Gauss-Bonnet Surface Description

 

The Gauss-Bonnet theorem is used to describe the total curvature of a closed surface.  A closed surface is one that does not have any boundaries, such as a sphere or a cube.  Although the mathematics behind Gauss-Bonnet theorem is quite complex the essence can be seen using the simple formulation:

 

KA = 2 π χ

 

Where:

            K = Constant curvature

            A = Area of the surface

χ = Euler number = 2 - 2*Genus of Surface (roughly the number of holes)

and

            KA = Total curvature

 

To understand this we need to look at how curvature is measured and how the Euler number is calculated.

 

Any closed surface is may be divided up by drawing a number of faces on to it.  The Euler number is a relationship between the faces, edges and vertices:

 

            χ = Faces – Edges + Vertices

 

Surprisingly this number does not change if you alter the number of faces.  For example in the curved shape below (figure 1) will always have an Euler number of 2, no matter how you divide it.

 

Figure 1.

A domed surface with a flat underside.  If the flat under underside is one face then:

Faces = 12.  Edges = 29.  Vertices = 19.  Euler Number = 12 – 29 + 19 = 2.

 

In fact all of solids without holes in (cube, sphere, potato) will have a Euler number of 2.  For shapes with one hole in, such as a torus (a doughnut shape) the Euler number will always be 0.

 

Now for curvature.

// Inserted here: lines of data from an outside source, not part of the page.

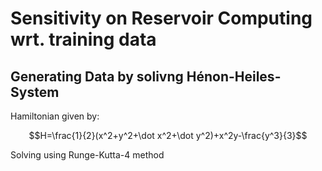 <h1>Sensitivity on Reservoir Computing wrt. training data</h1>
<h2>Generating Data by solivng Hénon-Heiles-System</h2>
Hamiltonian given by:

```math
H=\frac{1}{2}(x^2+y^2+\dot x^2+\dot y^2)+x^2y-\frac{y^3}{3}
```
Solving using Runge-Kutta-4 method
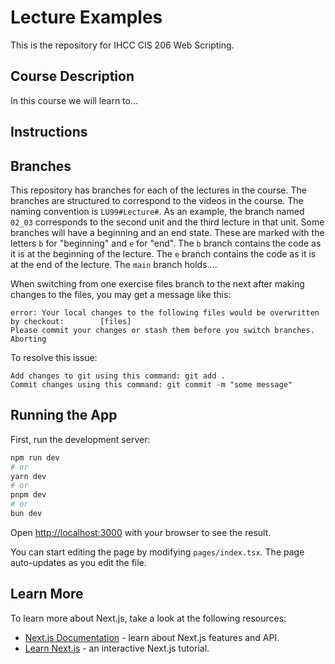 # Lecture Examples

This is the repository for IHCC CIS 206 Web Scripting.

## Course Description

In this course we will learn to...

## Instructions


## Branches

This repository has branches for each of the lectures in the course. The branches are structured to correspond to the videos in the course. The naming convention is `LU99#Lecture#`. As an example, the branch named `02_03` corresponds to the second unit and the third lecture in that unit. 
Some branches will have a beginning and an end state. These are marked with the letters `b` for "beginning" and `e` for "end". The `b` branch contains the code as it is at the beginning of the lecture. The `e` branch contains the code as it is at the end of the lecture. The `main` branch holds....

When switching from one exercise files branch to the next after making changes to the files, you may get a message like this:

```
error: Your local changes to the following files would be overwritten by checkout:        [files]
Please commit your changes or stash them before you switch branches.
Aborting
```

To resolve this issue:

```
Add changes to git using this command: git add .
Commit changes using this command: git commit -m "some message"
```

## Running the App

First, run the development server:

```bash
npm run dev
# or
yarn dev
# or
pnpm dev
# or
bun dev
```

Open [http://localhost:3000](http://localhost:3000) with your browser to see the result.

You can start editing the page by modifying `pages/index.tsx`. The page auto-updates as you edit the file.

## Learn More

To learn more about Next.js, take a look at the following resources:

- [Next.js Documentation](https://nextjs.org/docs) - learn about Next.js features and API.
- [Learn Next.js](https://nextjs.org/learn-pages-router) - an interactive Next.js tutorial.

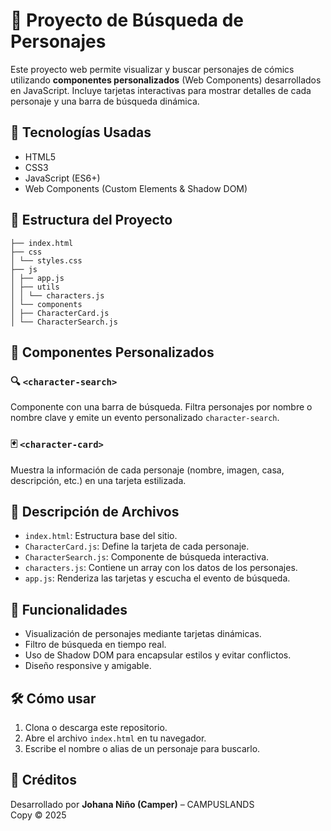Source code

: # 🌟 Proyecto de Búsqueda de Personajes

Este proyecto web permite visualizar y buscar personajes de cómics utilizando **componentes personalizados** (Web Components) desarrollados en JavaScript. Incluye tarjetas interactivas para mostrar detalles de cada personaje y una barra de búsqueda dinámica.

## 🚀 Tecnologías Usadas

- HTML5
- CSS3
- JavaScript (ES6+)
- Web Components (Custom Elements & Shadow DOM)

## 📂 Estructura del Proyecto

```
├── index.html
├── css
│ └── styles.css
├── js
│ ├── app.js
│ ├── utils
│ │ └── characters.js
│ └── components
│ ├── CharacterCard.js
│ └── CharacterSearch.js
```
## 🧩 Componentes Personalizados

### 🔍 `<character-search>`
Componente con una barra de búsqueda. Filtra personajes por nombre o nombre clave y emite un evento personalizado `character-search`.

### 🃏 `<character-card>`
Muestra la información de cada personaje (nombre, imagen, casa, descripción, etc.) en una tarjeta estilizada.

## 📄 Descripción de Archivos

- `index.html`: Estructura base del sitio.
- `CharacterCard.js`: Define la tarjeta de cada personaje.
- `CharacterSearch.js`: Componente de búsqueda interactiva.
- `characters.js`: Contiene un array con los datos de los personajes.
- `app.js`: Renderiza las tarjetas y escucha el evento de búsqueda.

## 🎯 Funcionalidades

- Visualización de personajes mediante tarjetas dinámicas.
- Filtro de búsqueda en tiempo real.
- Uso de Shadow DOM para encapsular estilos y evitar conflictos.
- Diseño responsive y amigable.

## 🛠 Cómo usar

1. Clona o descarga este repositorio.
2. Abre el archivo `index.html` en tu navegador.
3. Escribe el nombre o alias de un personaje para buscarlo.

## 📸 Créditos

Desarrollado por **Johana Niño (Camper)** – CAMPUSLANDS  
Copy © 2025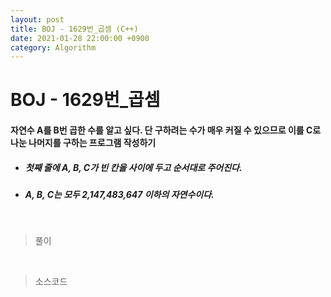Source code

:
 ```yaml
---
layout: post
title: BOJ - 1629번_곱셈 (C++)
date: 2021-01-28 22:00:00 +0900
category: Algorithm
---
```


# BOJ - 1629번_곱셈

#### 자연수 A를 B번 곱한 수를 알고 싶다. 단 구하려는 수가 매우 커질 수 있으므로 이를 C로 나눈 나머지를 구하는 프로그램 작성하기

- ##### 첫째 줄에 A, B, C가 빈 칸을 사이에 두고 순서대로 주어진다.

- #####  A, B, C는 모두 2,147,483,647 이하의 자연수이다.


<br/>

> 풀이



<br/>

> 소스코드

```c++

```

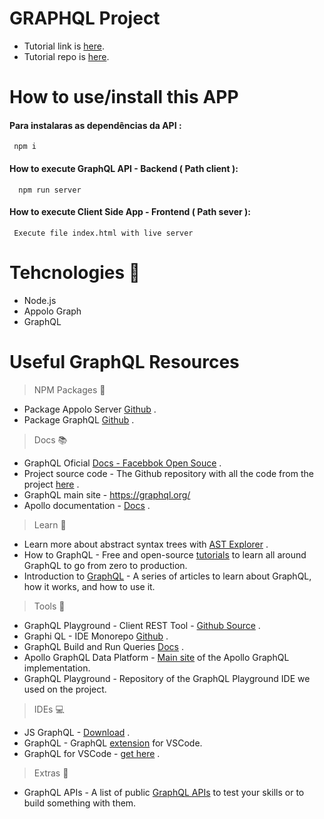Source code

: # GRAPHQL Project

- Tutorial link is [here](https://www.freecodecamp.org/news/get-started-with-graphql-and-nodejs/).
- Tutorial repo is [here](https://github.com/reymon359/graphql-hello-world-server).

# How to use/install this APP 


#### Para instalaras as dependências da API : 
```  npm i ``` 

#### How to execute GraphQL API - Backend ( Path client ): 
```  npm run server``` 

#### How to execute Client Side App - Frontend ( Path sever ): 
``` Execute file index.html with live server``` 

# Tehcnologies :blue_book:

- Node.js
- Appolo Graph
- GraphQL

# Useful GraphQL Resources

> NPM Packages :notebook_with_decorative_cover:

- Package Appolo Server [Github](https://github.com/apollographql/apollo-server) .
- Package GraphQL [Github](https://github.com/graphql/graphql-js) .

> Docs 📚

- GraphQL Oficial [Docs - Facebbok Open Souce](https://engineering.fb.com/2015/09/14/core-data/graphql-a-data-query-language/) .
- Project source code - The Github repository with all the code from the project [here](https://github.com/reymon359/graphql-hello-world-server) .
- GraphQL main site - https://graphql.org/
- Apollo documentation - [Docs](https://www.apollographql.com/docs/) .

> Learn 📝
- Learn more about abstract syntax trees with [AST Explorer](https://astexplorer.net/) .
- How to GraphQL - Free and open-source [tutorials](https://www.howtographql.com/) to learn all around GraphQL to go from zero to production.
- Introduction to [GraphQL](https://graphql.org/learn/) - A series of articles to learn about GraphQL, how it works, and how to use it.

> Tools 🔧
- GraphQL Playground - Client REST Tool - [Github Source](https://github.com/graphql/graphql-playground) .
- Graphi QL - IDE Monorepo [Github](https://github.com/graphql/graphiql) .
- GraphQL Build and Run Queries [Docs](https://www.apollographql.com/docs/apollo-server/testing/build-run-queries/#graphql-playground) .
- Apollo GraphQL Data Platform - [Main site](https://www.apollographql.com/) of the Apollo GraphQL implementation.
- GraphQL Playground - Repository of the GraphQL Playground IDE we used on the project.

> IDEs 💻
- JS GraphQL - [Download](https://plugins.jetbrains.com/plugin/8097-graphql/) .
- GraphQL - GraphQL [extension](https://marketplace.visualstudio.com/items?itemName=GraphQL.vscode-graphql) for VSCode.
- GraphQL for VSCode - [get here](https://marketplace.visualstudio.com/items?itemName=kumar-harsh.graphql-for-vscode) .

> Extras 🍍
- GraphQL APIs - A list of public [GraphQL APIs](https://github.com/IvanGoncharov/graphql-apis) to test your skills or to build something with them.
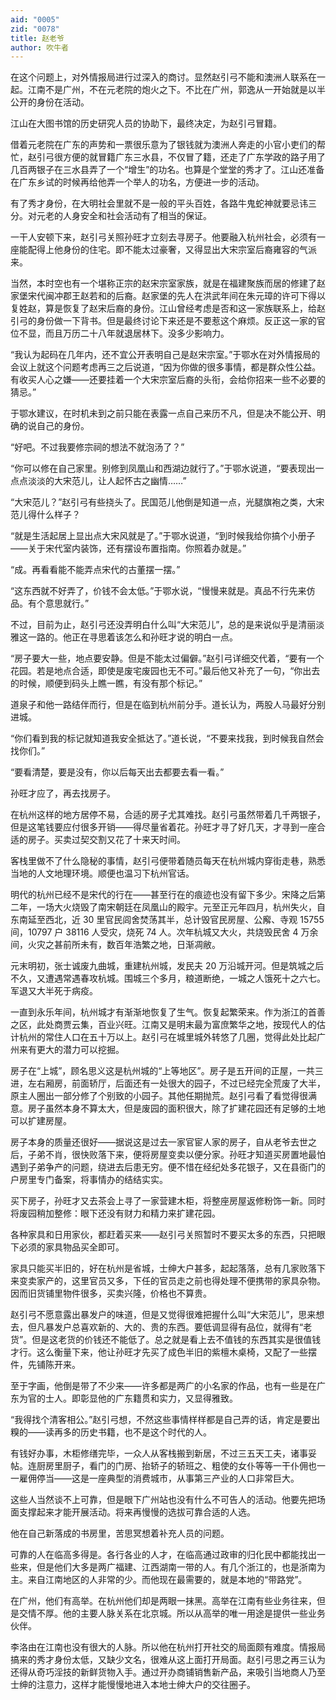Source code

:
 ```yaml
---
aid: "0005"
zid: "0078"
title: 赵老爷
author: 吹牛者
---
```


在这个问题上，对外情报局进行过深入的商讨。显然赵引弓不能和澳洲人联系在一起。江南不是广州，不在元老院的炮火之下。不比在广州，郭逸从一开始就是以半公开的身份在活动。

江山在大图书馆的历史研究人员的协助下，最终决定，为赵引弓冒籍。

借着元老院在广东的声势和一票很乐意为了银钱就为澳洲人奔走的小官小吏们的帮忙，赵引弓很方便的就冒籍广东三水县，不仅冒了籍，还走了广东学政的路子用了几百两银子在三水县弄了一个“增生”的功名。也算是个堂堂的秀才了。江山还准备在广东乡试的时候再给他弄一个举人的功名，方便进一步的活动。

有了秀才身份，在大明社会里就不是一般的平头百姓，各路牛鬼蛇神就要忌讳三分。对元老的人身安全和社会活动有了相当的保证。

一干人安顿下来，赵引弓关照孙旺才立刻去寻房子。他要融入杭州社会，必须有一座能配得上他身份的住宅。即不能太过豪奢，又得显出大宋宗室后裔雍容的气派来。

当然，本时空也有一个堪称正宗的赵宋宗室家族，就是在福建聚族而居的修建了赵家堡宋代闽冲郡王赵若和的后裔。赵家堡的先人在洪武年间在朱元璋的许可下得以复姓赵，算是恢复了赵宋后裔的身份。江山曾经考虑是否和这一家族联系上，给赵引弓的身份做一下背书。但是最终讨论下来还是不要惹这个麻烦。反正这一家的官位不显，而且万历二十八年就退居林下。没多少影响力。

“我认为起码在几年内，还不宜公开表明自己是赵宋宗室。”于鄂水在对外情报局的会议上就这个问题考虑再三之后说道，“因为你做的很多事情，都是群众性公益。有收买人心之嫌——还要挂着一个大宋宗室后裔的头衔，会给你招来一些不必要的猜忌。”

于鄂水建议，在时机未到之前只能在表露一点自己来历不凡，但是决不能公开、明确的说自己的身份。

“好吧。不过我要修宗祠的想法不就泡汤了？”

“你可以修在自己家里。别修到凤凰山和西湖边就行了。”于鄂水说道，“要表现出一点点淡淡的大宋范儿，让人起怀古之幽情……”

“大宋范儿？”赵引弓有些挠头了。民国范儿他倒是知道一点，光腿旗袍之类，大宋范儿得什么样子？

“就是生活起居上显出点大宋风就是了。”于鄂水说道，“到时候我给你搞个小册子——关于宋代室内装饰，还有摆设布置指南。你照着办就是。”

“成。再看看能不能弄点宋代的古董摆一摆。”

“这东西就不好弄了，价钱不会太低。”于鄂水说，“慢慢来就是。真品不行先来仿品。有个意思就行。”

不过，目前为止，赵引弓还没弄明白什么叫“大宋范儿”，总的是来说似乎是清丽淡雅这一路的。他正在寻思着该怎么和孙旺才说的明白一点。

“房子要大一些，地点要安静。但是不能太过偏僻。”赵引弓详细交代着，“要有一个花园。若是地点合适，即使是废宅废园也无不可。”最后他又补充了一句，“你出去的时候，顺便到码头上瞧一瞧，有没有那个标记。”

道泉子和他一路结伴而行，但是在临到杭州前分手。道长认为，两股人马最好分别进城。

“你们看到我的标记就知道我安全抵达了。”道长说，“不要来找我，到时候我自然会找你们。”

“要看清楚，要是没有，你以后每天出去都要去看一看。”

孙旺才应了，再去找房子。

在杭州这样的地方居停不易，合适的房子尤其难找。赵引弓虽然带着几千两银子，但是这笔钱要应付很多开销——得尽量省着花。孙旺才寻了好几天，才寻到一座合适的房子。买卖过契交割又花了十来天时间。

客栈里做不了什么隐秘的事情，赵引弓便带着随员每天在杭州城内穿街走巷，熟悉当地的人文地理环境。顺便也温习下杭州官话。

明代的杭州已经不是宋代的行在——甚至行在的痕迹也没有留下多少。宋降之后第二年，一场大火烧毁了南宋朝廷在凤凰山的殿宇。元至正元年四月，杭州失火，自东南延至西北，近 30 里官民闾舍焚荡其半，总计毁官民房屋、公廨、寺观 15755 间，10797 户 38116 人受灾，烧死 74 人。次年杭城又大火，共烧毁民舍 4 万余间，火灾之甚前所未有，数百年浩繁之地，日渐凋敝。

元末明初，张士诚废九曲城，重建杭州城，发民夫 20 万沿城开河。但是筑城之后不久，又遭遇常遇春攻杭城。围城三个多月，粮道断绝，一城之人饿死十之六七。军退又大半死于病疫。

一直到永乐年间，杭州城才有渐渐地恢复了生气。恢复起繁荣来。作为浙江的首善之区，此处商贾云集，百业兴旺。江南又是明末最为富庶繁华之地，按现代人的估计杭州的常住人口在五十万以上。赵引弓在城里城外转悠了几圈，觉得此处比起广州来有更大的潜力可以挖掘。

房子在“上城”，顾名思义这是杭州城的“上等地区”。房子是五开间的正屋，一共三进，左右厢房，前面轿厅，后面还有一处很大的园子，不过已经完全荒废了大半，原主人圈出一部分修了个别致的小园子。其他任期抛荒。赵引弓看了看觉得很满意。房子虽然本身不算太大，但是废园的面积很大，除了扩建花园还有足够的土地可以扩建房屋。

房子本身的质量还很好——据说这是过去一家官宦人家的房子，自从老爷去世之后，子弟不肖，很快败落下来，便将房屋变卖以便分家。孙旺才知道买房置地最怕遇到子弟争产的问题，绕进去后患无穷。便不惜在经纪处多花银子，又在县衙门的户房里专门备案，将事情办的结结实实。

买下房子，孙旺才又去茶会上寻了一家营建木柜，将整座房屋返修粉饰一新。同时将废园稍加整修：眼下还没有财力和精力来扩建花园。

各种家具和日用家伙，都赶着买来——赵引弓关照暂时不要买太多的东西，只把眼下必须的家具物品买全即可。

家具只能买半旧的，好在杭州是省城，士绅大户甚多，起起落落，总有几家败落下来变卖家产的，这里官员又多，下任的官员走之前也得处理不便携带的家具杂物。因而旧货铺里物件很多，买卖兴隆，价格也不算贵。

赵引弓不愿意露出暴发户的味道，但是又觉得很难把握什么叫“大宋范儿”，思来想去，但凡暴发户总喜欢新的、大的、贵的东西。要低调显得有品位，就得有“老货”。但是这老货的价钱还不能低了。总之就是看上去不值钱的东西其实是很值钱才行。这么衡量下来，他让孙旺才先买了成色半旧的紫檀木桌椅，又配了一些摆件，先铺陈开来。

至于字画，他倒是带了不少来——许多都是两广的小名家的作品，也有一些是在广东为官的士人。即彰显他的广东籍贯和实力，又显得雅致。

“我得找个清客相公。”赵引弓想，不然这些事情样样都是自己弄的话，肯定是要出糗的——读再多的历史书籍，也不是这个时代的人。

有钱好办事，木柜修缮完毕，一众人从客栈搬到新居，不过三五天工夫，诸事妥帖。连厨房里厨子，看门的门房、抬轿子的轿班之、粗使的女仆等等一干仆佣也一一雇佣停当——这是一座典型的消费城市，从事第三产业的人口非常巨大。

这些人当然谈不上可靠，但是眼下广州站也没有什么不可告人的活动。他要先把场面支撑起来才能开展活动。将来再慢慢的选拔可靠合适的人选。

他在自己新落成的书房里，苦思冥想着补充人员的问题。

可靠的人在临高多得是。各行各业的人才，在临高通过政审的归化民中都能找出一些来，但是他们大多是两广福建、江西湖南一带的人。有几个浙江的，也是浙南为主。来自江南地区的人非常的少。而他现在最需要的，就是本地的“带路党”。

在广州，他们有高举。在杭州他们却是两眼一抹黑。高举在江南有些业务往来，但是交情不厚。他的主要人脉关系在北京城。所以从高举的唯一用途是提供一些业务伙伴。

李洛由在江南也没有很大的人脉。所以他在杭州打开社交的局面颇有难度。情报局搞来的秀才身份太低，又缺少文名，很难从这上面打开局面。赵引弓思之再三认为还得从奇巧淫技的新鲜货物入手。通过开办商铺销售新产品，来吸引当地商人乃至士绅的注意力，这样才能慢慢地进入本地士绅大户的交往圈子。
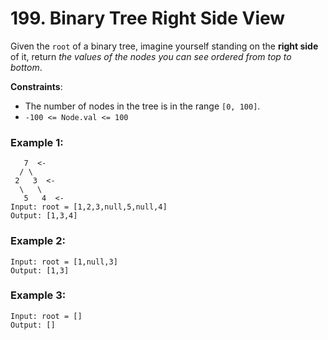 # 199. Binary Tree Right Side View

Given the `root` of a binary tree, imagine yourself standing on the **right side** of it, return *the values of the nodes you can see ordered from top to bottom*.

**Constraints**:

- The number of nodes in the tree is in the range `[0, 100]`.
- `-100 <= Node.val <= 100`

### Example 1:
```
   7  <-
  / \
 2   3  <-
  \   \
   5   4  <-
Input: root = [1,2,3,null,5,null,4]
Output: [1,3,4]
```

### Example 2:
```
Input: root = [1,null,3]
Output: [1,3]
```

### Example 3:
```
Input: root = []
Output: []
```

Let’s say we want to measure the curvature of the cone below (figure 2).  This is not a closed surface, it is an open ended cone where the surface ends at the boundary marked by the dotted line.  Now imagine an arrow projecting from the boundary of the cone and perpendicular to the cone’s surface.  Move this arrow around the boundary in a full circle.

Figure 2.

 

Now imagine another identical arrow inside a sphere (figure 3), with the start of the arrow at the centre of the sphere and the tip of the arrow on the inner surface.   If this second arrow copies the rotation (but not the translation) of the first arrow it will trace a line on the surface of the sphere as in the figure below.

 

 

Figure 3.

 

 

It must be noted that this is a unit sphere with a radius of 1 unit.  The area of the shaded yellow surface outlined by the arrow gives the Gaussian curvature of the cone.  If the yellow surface covers of the unit sphere then the curvature (K) is .  If it covers the whole surface (as it would if we were measuring the curvature of a sphere) the curvature is 1.  However, if we were to increase the radius of the sphere in figure 3, the same surface would cover a smaller area.  Thus the relationship between the curvature and the radius is given by:


            K = 1 / r2

 

Given this it is possible to verify the Gauss-Bonnet equation above.  Let’s say we take a unit sphere and divide the surface into 4 triangles as in figure 4.

 

 

Figure 4.

A unit sphere divided into 4 triangular faces.  This could also be considered a distorted tetrahedron.

 

Since this is a unit sphere then the curvature K is 1/r2. Substituting these values into the Gauss-Bonnet formula from above we get an Euler number of 2.  This marries up with the Eluer number calculated using the Euler formula defined earlier (4 – 6 + 4 = 2).

 

Since the total curvature is given by KA and we have both K and A (The surface area of a sphere is 4π r2) we can say:

 

Total curvature
= 1/ r2 * 4π r2
= 4π

 

Here the radius values cancel out so we do not need the radius to calculate the curvature of the sphere.  Therefore the curvature will always be a constant 4π, whatever the sphere’s size. 

 

So we have a simple formula for calculating the total curvature of a sphere.  Now consider the fact that the Euler number is always going to be the same for a closed surface with no holes in it.  This means that all closed surfaces with no holes in will have a total curvature of 4π. Using this we can generalize to say we know the curvature of any closed shape.  For example take a torus.  This has an Euler number of 0.  Putting this Euler number into the Gauss-Bonnet equation we see that total curvature of a torus is 0.  Of course a torus is curved; this just means the net curvature is 0.  Since all shapes with one hole have an Euler number of 0 we can say that the total curvature for all these shapes is 0.  In fact we can extend the use of the equation to calculate the total curvature of any surface that we know the Euler number for.

 

It is clear that using the Gauss-Bonnet formula is far simpler than calculating curvature by imagining arrows that a draw surfaces on the inside of a sphere.  Moreover, using the Gauss-Bonnet formula it is possible to calculate the total curvature of any genus of shape (as long as it is a closed surface) just by counting the number of holes in that shape.